En la era del Twitter, las nuevas generaciones se han enterado de lo que ocurre en Cuba, y crecientemente lo reprueban. También los cubanos, a pesar de las enormes trabas a la libertad de expresión y comunicación (solamente el 3 por ciento de la población tiene acceso a Internet, el índice más bajo de América), comienzan a vislumbrar la realidad que han vivido por más de medio siglo.

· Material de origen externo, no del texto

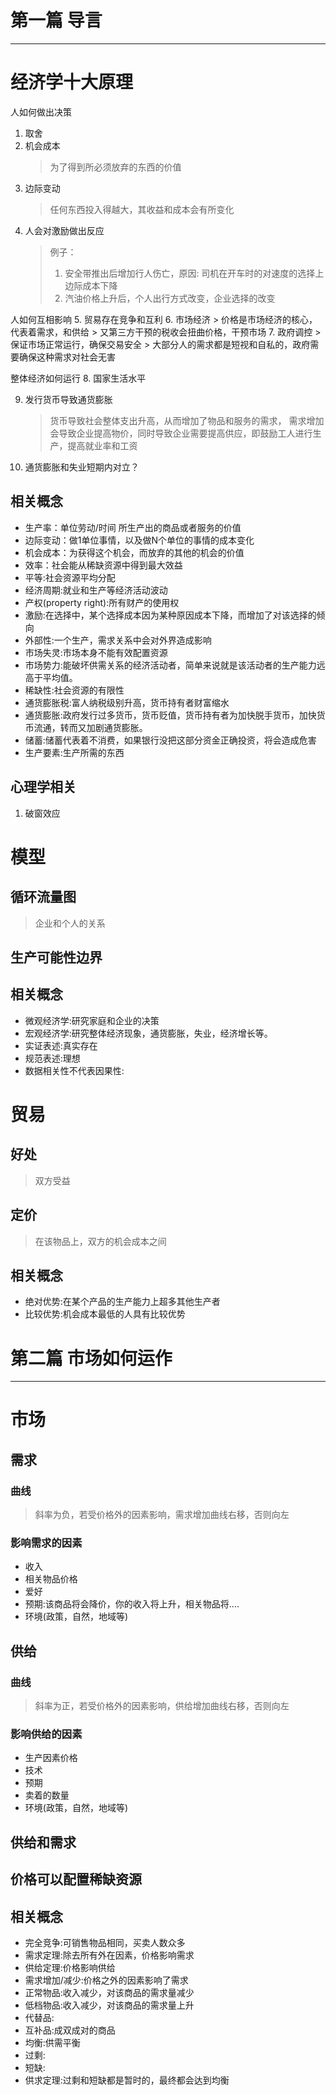 
# 第一篇 导言

----------

# 经济学十大原理
人如何做出决策
1. 取舍
2. 机会成本 
	> 为了得到所必须放弃的东西的价值 
3. 边际变动
	> 任何东西投入得越大，其收益和成本会有所变化
4. 人会对激励做出反应
	> 例子： 
	> 1. 安全带推出后增加行人伤亡，原因: 司机在开车时的对速度的选择上边际成本下降
	> 2. 汽油价格上升后，个人出行方式改变，企业选择的改变

人如何互相影响
5. 贸易存在竞争和互利
6. 市场经济
	> 价格是市场经济的核心，代表着需求，和供给
	> 又第三方干预的税收会扭曲价格，干预市场
7. 政府调控
	> 保证市场正常运行，确保交易安全
	> 大部分人的需求都是短视和自私的，政府需要确保这种需求对社会无害

整体经济如何运行
8. 国家生活水平


9. 发行货币导致通货膨胀
	> 货币导致社会整体支出升高，从而增加了物品和服务的需求，
	> 需求增加会导致企业提高物价，同时导致企业需要提高供应，即鼓励工人进行生产，提高就业率和工资

10. 通货膨胀和失业短期内对立？


## 相关概念
- 生产率：单位劳动/时间 所生产出的商品或者服务的价值
- 边际变动：做1单位事情，以及做N个单位的事情的成本变化
- 机会成本：为获得这个机会，而放弃的其他的机会的价值
- 效率：社会能从稀缺资源中得到最大效益
- 平等:社会资源平均分配
- 经济周期:就业和生产等经济活动波动
- 产权(property right):所有财产的使用权
- 激励:在选择中，某个选择成本因为某种原因成本下降，而增加了对该选择的倾向
- 外部性:一个生产，需求关系中会对外界造成影响
- 市场失灵:市场本身不能有效配置资源
- 市场势力:能破坏供需关系的经济活动者，简单来说就是该活动者的生产能力远高于平均值。
- 稀缺性:社会资源的有限性
- 通货膨胀税:富人纳税级别升高，货币持有者财富缩水
- 通货膨胀:政府发行过多货币，货币贬值，货币持有者为加快脱手货币，加快货币流通，转而又加剧通货膨胀。
- 储蓄:储蓄代表着不消费，如果银行没把这部分资金正确投资，将会造成危害
- 生产要素:生产所需的东西
## 心理学相关
1. 破窗效应



# 模型
## 循环流量图
> 企业和个人的关系

## 生产可能性边界



## 相关概念
- 微观经济学:研究家庭和企业的决策
- 宏观经济学:研究整体经济现象，通货膨胀，失业，经济增长等。
- 实证表述:真实存在
- 规范表述:理想
- 数据相关性不代表因果性:


# 贸易

## 好处
> 双方受益

## 定价
> 在该物品上，双方的机会成本之间

## 相关概念
- 绝对优势:在某个产品的生产能力上超多其他生产者
- 比较优势:机会成本最低的人具有比较优势



# 第二篇 市场如何运作

----------
# 市场

## 需求
### 曲线
> 斜率为负，若受价格外的因素影响，需求增加曲线右移，否则向左
### 影响需求的因素
- 收入
- 相关物品价格
- 爱好
- 预期:该商品将会降价，你的收入将上升，相关物品将....
- 环境(政策，自然，地域等)



## 供给
### 曲线
> 斜率为正，若受价格外的因素影响，供给增加曲线右移，否则向左
### 影响供给的因素
- 生产因素价格
- 技术
- 预期
- 卖着的数量
- 环境(政策，自然，地域等)

## 供给和需求


## 价格可以配置稀缺资源

## 相关概念
- 完全竞争:可销售物品相同，买卖人数众多
- 需求定理:除去所有外在因素，价格影响需求
- 供给定理:价格影响供给
- 需求增加/减少:价格之外的因素影响了需求
- 正常物品:收入减少，对该商品的需求量减少
- 低档物品:收入减少，对该商品的需求量上升
- 代替品:
- 互补品:成双成对的商品
- 均衡:供需平衡
- 过剩:
- 短缺:
- 供求定理:过剩和短缺都是暂时的，最终都会达到均衡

Este soplo de libertad digital debe poner fin a la historia cubana del suicidio político. Irreversiblemente, la isla dejará de ser isla. El símbolo de esta nueva Cuba es ya, y será cada vez más, la bloguera Yoani Sánchez, ahora de regreso a su país. Cada tuit suyo representa una bocanada de aire, el vislumbre de una Cuba reconciliada consigo misma.
El caso Zapata
El disidente cubano Orlando Zapata Tamayo murió, prisionero del régimen castrista, en febrero del 2010, luego de 86 días de huelga de hambre. Fue uno de los 75 disidentes condenados en el 2003, con penas hasta de 28 años de cárcel. Pero a Zapata le acumularon un total de 36 años por los delitos de “desobediencia, desacato y protestas a favor de los derechos humanos”.